Directives Not Director

by Jeffrey Hull

Als man noch manche leÿchmeistere vindet dÿ do sprechen daß sÿ selber newe kunst vinden und irdenken und meynen daß sich dÿ kunst deß fechtenß von tage zu tage besser und mere Aber ich wölde gerne eynen sehn der do möchte nür eyn gefechte ader eynen haw irdenken und tuen der do nicht auß lichtnawerß kunst gynge Nür daß sy ofte eyn gefechte vorwandeln und vorkeren wällen mit deme daß sÿ im newe namen geben itzlicher noch seyme hawpte und das sÿ weiterumefechten und parÿrn irdenken und oft vör eynen haw czwene ader dreye tuen nür durchwolstehenß wille do von sÿ von den unvorstendigen gelobt wollen werden.

Like what one finds with many lyric-masters, who speak as if they themselves find & devise & imagine new art, such that the Art of Fencing (becomes) better and more from day to day. Yet I would like to see but one of them who may devise and do just one move or one hew which comes not from Liechtenauer's Art. Yet often they will transform or twist a move, to which they give it new names, each from his own head; such that they devise spacious fencing and parrying; and often for one hew (they) do two or three, (when) only directly thrusting is wanted there; for which they would be praised by the unknowing.
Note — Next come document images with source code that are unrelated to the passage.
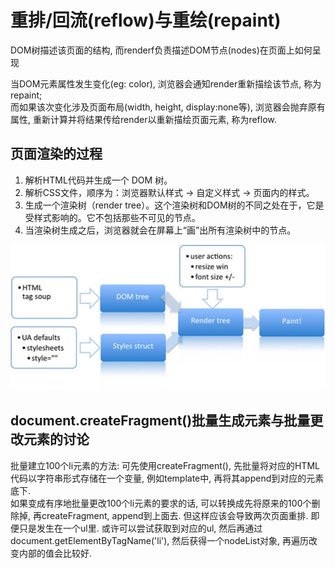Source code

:# 重排/回流(reflow)与重绘(repaint)

DOM树描述该页面的结构, 而renderf负责描述DOM节点(nodes)在页面上如何呈现

当DOM元素属性发生变化(eg: color), 浏览器会通知render重新描绘该节点, 称为repaint;  
而如果该次变化涉及页面布局(width, height, display:none等), 浏览器会抛弃原有属性, 重新计算并将结果传给render以重新描绘页面元素, 称为reflow. 

## 页面渲染的过程

1. 解析HTML代码并生成一个 DOM 树。  
2. 解析CSS文件，顺序为：浏览器默认样式 -> 自定义样式 -> 页面内的样式。  
3. 生成一个渲染树（render tree）。这个渲染树和DOM树的不同之处在于，它是受样式影响的。它不包括那些不可见的节点。  
4. 当渲染树生成之后，浏览器就会在屏幕上“画”出所有渲染树中的节点。  

![DOM树与渲染树的生成过程](./img/01.jpg)

## document.createFragment()批量生成元素与批量更改元素的讨论

批量建立100个li元素的方法: 可先使用createFragment(), 先批量将对应的HTML代码以字符串形式存储在一个变量, 例如template中, 再将其append到对应的元素底下.  
如果变成有序地批量更改100个li元素的要求的话, 可以转换成先将原来的100个删除掉, 再createFragment, append到上面去. 但这样应该会导致两次页面重排.
即便只是发生在一个ul里.
或许可以尝试获取到对应的ul, 然后再通过document.getElementByTagName('li'), 然后获得一个nodeList对象, 再遍历改变内部的值会比较好.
The claim of “a radical new reinterpretation…a unified field theory…a Rosetta Stone” which “unlocks the entire art” and “forgotten teachings” of historical Europen fencing, as made by ARMA Director Clements, is incorrect and irrelevant.

Firstly, consider this reality: The “insights and epiphanies”, the “key elements” which were supposedly unknown to all persons outside ARMA who are pursuing the Medieval & Renaissance martial arts of Europe, and which are now to be provided for their enlightenment by its director, are quite simply unneeded for true pursuit of said martial arts.

from Hausbuch by Priest Döbringer (1389) (14r)
Da ist er uff gestanden und lugt ob noch reg.
There he has stood up and looks whether foe yet stirs.
from Fechtbuch by Hans Talhoffer (1450-Ambraser)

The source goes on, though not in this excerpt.